When you’re selling a business, getting the asking price right is a tricky subject. Excluding physical assets, the value of your business is tied up in intangibles such as your brand, staff, customer list and financial performance. Your buyer will also be interested in your future pipeline and recurring revenue streams.

But what about net assets like stock? As part of the process of valuing your business, you’ll come to the stage where you need to consider how much your stock is worth. If you run a services-based organisation like an estate agency or a supply-to-order business such as an interior design company, your stock-holding may be negligible-to-zero. But for a retail business, the value of stock holdings may form a significant part of the total worth of the business – which means it’s important to get it as accurate as possible.

Stock relates not only to finished goods ready for sale – like the jars of sweets in a shop – but also raw materials and works in progress if you manufacture part or all of your product range.

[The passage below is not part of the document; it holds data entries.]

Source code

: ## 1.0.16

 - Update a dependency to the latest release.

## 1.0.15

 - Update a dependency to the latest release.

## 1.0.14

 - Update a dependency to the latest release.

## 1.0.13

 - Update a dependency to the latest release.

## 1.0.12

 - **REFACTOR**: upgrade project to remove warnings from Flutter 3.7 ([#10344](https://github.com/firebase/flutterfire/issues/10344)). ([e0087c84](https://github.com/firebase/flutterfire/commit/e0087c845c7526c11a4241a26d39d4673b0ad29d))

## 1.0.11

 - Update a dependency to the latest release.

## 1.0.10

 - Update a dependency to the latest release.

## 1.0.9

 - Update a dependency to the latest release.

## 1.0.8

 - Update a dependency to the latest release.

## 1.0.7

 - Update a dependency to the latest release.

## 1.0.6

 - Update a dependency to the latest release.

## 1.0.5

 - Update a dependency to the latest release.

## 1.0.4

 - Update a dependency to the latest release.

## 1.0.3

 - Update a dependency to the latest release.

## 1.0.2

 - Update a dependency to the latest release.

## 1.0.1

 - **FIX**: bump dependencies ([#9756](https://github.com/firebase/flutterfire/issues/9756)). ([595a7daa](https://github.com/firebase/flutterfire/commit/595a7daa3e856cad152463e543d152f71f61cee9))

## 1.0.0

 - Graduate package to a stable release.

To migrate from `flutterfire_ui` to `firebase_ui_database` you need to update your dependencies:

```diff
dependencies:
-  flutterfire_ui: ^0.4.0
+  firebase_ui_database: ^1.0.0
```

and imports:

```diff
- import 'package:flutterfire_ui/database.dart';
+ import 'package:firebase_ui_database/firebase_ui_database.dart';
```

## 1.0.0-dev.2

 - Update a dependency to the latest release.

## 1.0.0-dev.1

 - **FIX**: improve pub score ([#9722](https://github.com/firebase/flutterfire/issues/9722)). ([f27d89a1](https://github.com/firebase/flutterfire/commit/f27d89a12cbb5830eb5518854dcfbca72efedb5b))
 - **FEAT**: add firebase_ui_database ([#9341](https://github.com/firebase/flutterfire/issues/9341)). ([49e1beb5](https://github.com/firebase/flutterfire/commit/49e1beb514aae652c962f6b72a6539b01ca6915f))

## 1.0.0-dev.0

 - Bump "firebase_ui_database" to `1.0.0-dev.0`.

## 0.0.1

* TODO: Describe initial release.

You’ll probably already be making a list of your business’s physical assets, including equipment and plant. Accounting for the stock is part of this process but how you crunch the numbers partly depends on the type of business you run.

1. What’s Involved?

If you run a stock-driven business – an off licence or corner shop, say – you’ll want to dispose of the stock at a good price or, at the very least, the price you acquired it for. Problems could arise if you and your buyer cannot reach an agreement so it’s advisable to draw up an asset-purchase contract that will include an agreement on what assets are to be sold and how they will be valued. You can always agree to appoint an independent valuer if you fear conflict may arise.

Stock can be valued either on a specific date between exchange of contracts and completion or at completion. Obviously, if you set a value before completion, you do have to monitor stock levels right up to the completion date and reflect any variations in the final price.

2. What’s Included?

Many small businesses are sold on the basis of a goodwill payment plus stock at valuation (SAV). It’s important to note that the balance sheet SAV may not tally with a specialist valuer’s assessment which will take into account things such as obsolescence, depreciation and shrinkage. Remember, the value of the stock doesn’t have an intrinsic value as such – its value exists as a means to produce profit for the owner. Some businesses may be valued instead on a multiple of profits, in which case, the stock will simply form part of the company’s net asset value.

3. Getting the Value Right

Stock is usually valued at whatever is the lowest: cost or net realisable value. In practice, the lowest cost figure is equal to the cost of bringing the product into stock. For a retailer, this figure might cover the cost of acquiring it plus the expense of getting it to the shop.

If the business manufactures a product – like soft furnishings or jewellery, for instance – you’ll need to look at the cost of materials plus labour, expenses and overheads, which is a much more complicated calculation. Net realisable value is a simpler method in this case. It would involve working out how much stock can be sold for, less the outgoings necessary to make a sale.

4. Depreciation

The standard accountancy practice of applying depreciation is commonly used in the case of assets like IT equipment and company cars. If your product range is prone to redundancy – TVs and electronics, for example – it’s probably important to calculate the reduction in the value of your stock over a given period.

The easiest way would be to work out the likely value of your stock as a ‘disposal’ asset at the end of its sales-worthy life. This could be absolutely nothing or it may have a residual value for scrap or parts. Whatever this value, you’d deduct this figure from its value on day one (price paid plus costs involved in selling it) and arrive at a total depreciation figure over a period of weeks or months. This figure can then be used to calculate the value of your stock according to how long it’s been held.

5. Make Sure You’re on the Same Page

It could be that your buyer wishes to make significant changes to the business – maybe performing a complete refit or even changing the nature of the business. In this situation, the stock is unlikely to form part of the terms of the sale at all and you’ll need to form a separate strategy to dispose of your inventory. The most likely solution is to run down stock levels until the transfer of your business and then look for an independent buyer who may want to acquire the remainder as a job lot.

6. Don’t Let Stock Be a Deal Breaker

If you’ve owned your business for a number of years, you’ll want to get the best deal you can. It’s easy to get carried away with what you estimate to be the value of stock you’ve worked hard to acquire and set great store by. If you struggle to reach a consensus with your buyer, it’s worth agreeing to an independent valuation. Do be prepared to accept their judgement, though, even if it’s less than you’d hoped. When you take the value of the whole deal into account, you’ll probably find it isn’t worth getting into a deadlock over the price of your stock – certainly don’t let it scupper your chances of a sale.